Marino, the University of Pittsburgh's all-time offense leader, completed 16 of 24 passes with one interception -- just his fourth of the season -- for 226 total yards. His touchdown passes, both in the second quarter, went for three yards to Bruce Hardy and 34 yards to Joe Rose.

"I was a little more excited because of the chance to play in Pittsburgh," Marino said. "It's nice to know people were cheering a little. But there were some boos in there, too."

Miami's victory put the AFC East-leading Dolphins at 6-0 and dropped the AFC Central-leading Steelers to 3-3.

Dolphins Coach Don Shula said some wondered whether Marino would be "awed or intimidated. . . whether coming home would put too much pressure on him . . . (But) he just prepared all week long the way he has always prepared for us."

David Woodley, beaten out in Miami by Marino before being traded to Pittsburgh, left with a concussion midway through the first quarter and never returned.

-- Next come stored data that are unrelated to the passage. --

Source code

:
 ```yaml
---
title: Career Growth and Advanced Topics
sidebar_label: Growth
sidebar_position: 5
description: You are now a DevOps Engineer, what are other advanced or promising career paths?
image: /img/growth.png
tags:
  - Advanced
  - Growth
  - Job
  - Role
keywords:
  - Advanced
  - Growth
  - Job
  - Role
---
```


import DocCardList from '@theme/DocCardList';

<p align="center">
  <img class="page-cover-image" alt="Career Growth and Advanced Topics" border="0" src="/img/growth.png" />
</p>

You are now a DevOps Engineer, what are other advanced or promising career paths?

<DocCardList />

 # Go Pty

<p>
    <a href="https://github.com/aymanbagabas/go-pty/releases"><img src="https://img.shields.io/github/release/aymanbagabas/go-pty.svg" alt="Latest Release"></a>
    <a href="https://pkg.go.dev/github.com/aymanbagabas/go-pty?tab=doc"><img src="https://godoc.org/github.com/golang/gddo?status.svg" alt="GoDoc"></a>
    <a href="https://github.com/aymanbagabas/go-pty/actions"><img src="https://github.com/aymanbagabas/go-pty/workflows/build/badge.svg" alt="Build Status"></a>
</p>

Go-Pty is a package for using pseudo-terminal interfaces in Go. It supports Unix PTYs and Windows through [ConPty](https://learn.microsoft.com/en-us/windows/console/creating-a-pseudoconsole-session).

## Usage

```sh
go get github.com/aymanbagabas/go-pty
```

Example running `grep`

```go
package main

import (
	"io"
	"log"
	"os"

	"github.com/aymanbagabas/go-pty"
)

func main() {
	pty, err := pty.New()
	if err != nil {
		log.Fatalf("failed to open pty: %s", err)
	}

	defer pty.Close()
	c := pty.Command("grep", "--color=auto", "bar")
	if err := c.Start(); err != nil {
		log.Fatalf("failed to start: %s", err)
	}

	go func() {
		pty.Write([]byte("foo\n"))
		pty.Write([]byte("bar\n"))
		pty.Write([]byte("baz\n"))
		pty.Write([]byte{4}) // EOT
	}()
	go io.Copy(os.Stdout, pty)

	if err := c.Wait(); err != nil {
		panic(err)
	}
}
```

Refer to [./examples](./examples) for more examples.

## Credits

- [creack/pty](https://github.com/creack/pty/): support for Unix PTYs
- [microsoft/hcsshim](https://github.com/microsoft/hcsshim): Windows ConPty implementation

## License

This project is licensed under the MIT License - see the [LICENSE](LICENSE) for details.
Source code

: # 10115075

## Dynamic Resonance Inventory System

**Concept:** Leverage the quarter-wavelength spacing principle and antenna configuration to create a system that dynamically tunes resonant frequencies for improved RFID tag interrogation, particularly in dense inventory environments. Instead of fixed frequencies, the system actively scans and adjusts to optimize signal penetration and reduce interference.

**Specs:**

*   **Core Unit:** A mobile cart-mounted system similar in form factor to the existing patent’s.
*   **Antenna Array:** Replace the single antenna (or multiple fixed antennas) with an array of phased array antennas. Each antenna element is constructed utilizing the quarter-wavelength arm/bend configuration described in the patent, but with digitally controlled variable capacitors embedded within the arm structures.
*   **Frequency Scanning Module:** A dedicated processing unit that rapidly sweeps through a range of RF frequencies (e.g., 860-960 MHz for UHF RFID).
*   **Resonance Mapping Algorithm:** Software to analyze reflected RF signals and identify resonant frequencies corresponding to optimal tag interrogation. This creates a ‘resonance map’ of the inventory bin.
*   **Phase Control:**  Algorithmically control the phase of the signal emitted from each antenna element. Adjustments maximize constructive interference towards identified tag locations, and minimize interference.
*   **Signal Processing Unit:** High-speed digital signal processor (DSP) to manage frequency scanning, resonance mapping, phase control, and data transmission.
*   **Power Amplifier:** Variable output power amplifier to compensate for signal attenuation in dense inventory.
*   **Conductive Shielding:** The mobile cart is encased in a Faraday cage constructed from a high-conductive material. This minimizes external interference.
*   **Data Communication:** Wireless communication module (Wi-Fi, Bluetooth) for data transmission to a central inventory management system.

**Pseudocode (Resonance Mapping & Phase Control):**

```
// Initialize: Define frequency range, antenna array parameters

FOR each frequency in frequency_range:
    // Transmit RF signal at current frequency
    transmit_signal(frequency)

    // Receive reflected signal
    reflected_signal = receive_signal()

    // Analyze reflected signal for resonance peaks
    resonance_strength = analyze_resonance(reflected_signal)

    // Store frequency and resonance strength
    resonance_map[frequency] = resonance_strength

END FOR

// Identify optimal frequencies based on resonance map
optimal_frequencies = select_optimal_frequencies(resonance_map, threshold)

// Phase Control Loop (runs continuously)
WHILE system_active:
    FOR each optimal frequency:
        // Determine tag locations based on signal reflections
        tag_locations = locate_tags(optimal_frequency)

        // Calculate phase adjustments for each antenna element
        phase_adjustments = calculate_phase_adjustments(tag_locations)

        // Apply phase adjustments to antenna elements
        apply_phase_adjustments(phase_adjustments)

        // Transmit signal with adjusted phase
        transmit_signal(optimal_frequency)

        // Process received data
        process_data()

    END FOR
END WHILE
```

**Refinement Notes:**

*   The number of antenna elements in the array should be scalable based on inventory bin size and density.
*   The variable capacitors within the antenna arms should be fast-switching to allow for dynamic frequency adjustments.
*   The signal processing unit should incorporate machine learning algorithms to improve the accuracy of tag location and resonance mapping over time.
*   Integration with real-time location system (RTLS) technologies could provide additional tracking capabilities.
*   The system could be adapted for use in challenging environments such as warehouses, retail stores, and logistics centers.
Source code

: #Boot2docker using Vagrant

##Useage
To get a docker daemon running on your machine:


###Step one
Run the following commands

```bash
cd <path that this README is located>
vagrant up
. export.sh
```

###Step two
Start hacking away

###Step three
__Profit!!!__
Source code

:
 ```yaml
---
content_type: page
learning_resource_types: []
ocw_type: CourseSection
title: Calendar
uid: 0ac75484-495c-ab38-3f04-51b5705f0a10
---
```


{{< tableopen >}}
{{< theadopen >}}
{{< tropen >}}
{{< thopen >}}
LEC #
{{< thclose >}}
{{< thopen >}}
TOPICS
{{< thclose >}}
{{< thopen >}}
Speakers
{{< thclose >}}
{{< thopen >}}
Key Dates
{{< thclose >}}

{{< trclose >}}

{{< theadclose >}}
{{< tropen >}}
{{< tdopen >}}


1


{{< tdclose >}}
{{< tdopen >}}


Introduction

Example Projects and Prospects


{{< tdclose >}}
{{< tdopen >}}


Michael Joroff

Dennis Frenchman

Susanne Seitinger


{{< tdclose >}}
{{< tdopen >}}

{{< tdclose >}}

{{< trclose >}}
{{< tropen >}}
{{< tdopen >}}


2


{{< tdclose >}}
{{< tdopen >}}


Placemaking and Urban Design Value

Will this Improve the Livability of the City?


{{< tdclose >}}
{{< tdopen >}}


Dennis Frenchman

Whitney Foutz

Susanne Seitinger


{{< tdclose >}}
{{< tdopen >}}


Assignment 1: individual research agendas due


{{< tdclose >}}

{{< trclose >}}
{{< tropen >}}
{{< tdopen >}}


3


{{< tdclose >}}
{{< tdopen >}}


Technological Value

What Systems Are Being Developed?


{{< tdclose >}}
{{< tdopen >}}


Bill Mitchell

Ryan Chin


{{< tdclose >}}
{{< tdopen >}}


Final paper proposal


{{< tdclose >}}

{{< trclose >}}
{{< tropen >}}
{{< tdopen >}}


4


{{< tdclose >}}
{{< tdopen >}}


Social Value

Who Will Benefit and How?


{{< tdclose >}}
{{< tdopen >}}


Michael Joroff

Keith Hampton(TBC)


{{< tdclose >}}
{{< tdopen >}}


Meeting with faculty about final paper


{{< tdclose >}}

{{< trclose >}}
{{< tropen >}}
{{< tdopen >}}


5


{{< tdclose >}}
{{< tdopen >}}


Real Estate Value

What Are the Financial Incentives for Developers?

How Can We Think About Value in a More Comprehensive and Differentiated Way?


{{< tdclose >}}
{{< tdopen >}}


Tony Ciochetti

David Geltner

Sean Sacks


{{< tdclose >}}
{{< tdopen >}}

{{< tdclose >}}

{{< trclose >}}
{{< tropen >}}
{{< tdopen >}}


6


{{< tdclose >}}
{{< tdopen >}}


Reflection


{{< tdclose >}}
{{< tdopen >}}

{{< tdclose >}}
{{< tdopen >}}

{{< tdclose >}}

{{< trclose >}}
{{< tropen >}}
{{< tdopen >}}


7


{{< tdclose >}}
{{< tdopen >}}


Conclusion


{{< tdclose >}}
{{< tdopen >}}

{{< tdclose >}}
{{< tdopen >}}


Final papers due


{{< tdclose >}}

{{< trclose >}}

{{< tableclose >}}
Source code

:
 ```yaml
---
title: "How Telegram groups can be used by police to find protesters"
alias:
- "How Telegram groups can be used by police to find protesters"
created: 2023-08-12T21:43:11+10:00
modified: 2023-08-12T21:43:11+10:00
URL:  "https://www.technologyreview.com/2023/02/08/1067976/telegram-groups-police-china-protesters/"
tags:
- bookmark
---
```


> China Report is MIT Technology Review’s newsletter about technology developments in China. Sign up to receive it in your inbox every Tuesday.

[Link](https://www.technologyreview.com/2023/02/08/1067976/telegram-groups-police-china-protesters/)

Neither did the Steelers' offense.

Woodley's replacement, Mark Malone, never moved the Steelers inside the Miami 40 until the Dolphins led 24-0. But Malone surpassed Marino's passing yardage, completing 19 of 42 passes for 228 yards with two interceptions.

"David was confused and couldn't recall the plays," Pittsburgh Coach Chuck Noll said. "The doctors wouldn't let him go back in. Yes, Mark was at a disadvantage, but part of winning is overcoming the disadvantage."

Miami nose tackle Bob Baumhower completed the Dolphins' 21-point, second-quarter burst by recovering and returning Malone's fumble 21 yards for a touchdown.

Uwe von Schamann kicked a 37-yard field goal for Miami in the third quarter and Woody Bennett scored the Dolphins' final touchdown on a one-yard plunge in the fourth.

The Steelers avoided what would have been their first shutout at home in 10 years in the third quarter on Frank Pollard's dive from the one. The loss still was Pittsburgh's most lopsided at home since Three Rivers Stadium opened in 1970.

"It was their show all the way -- on offense, defense and the special teams," said Noll.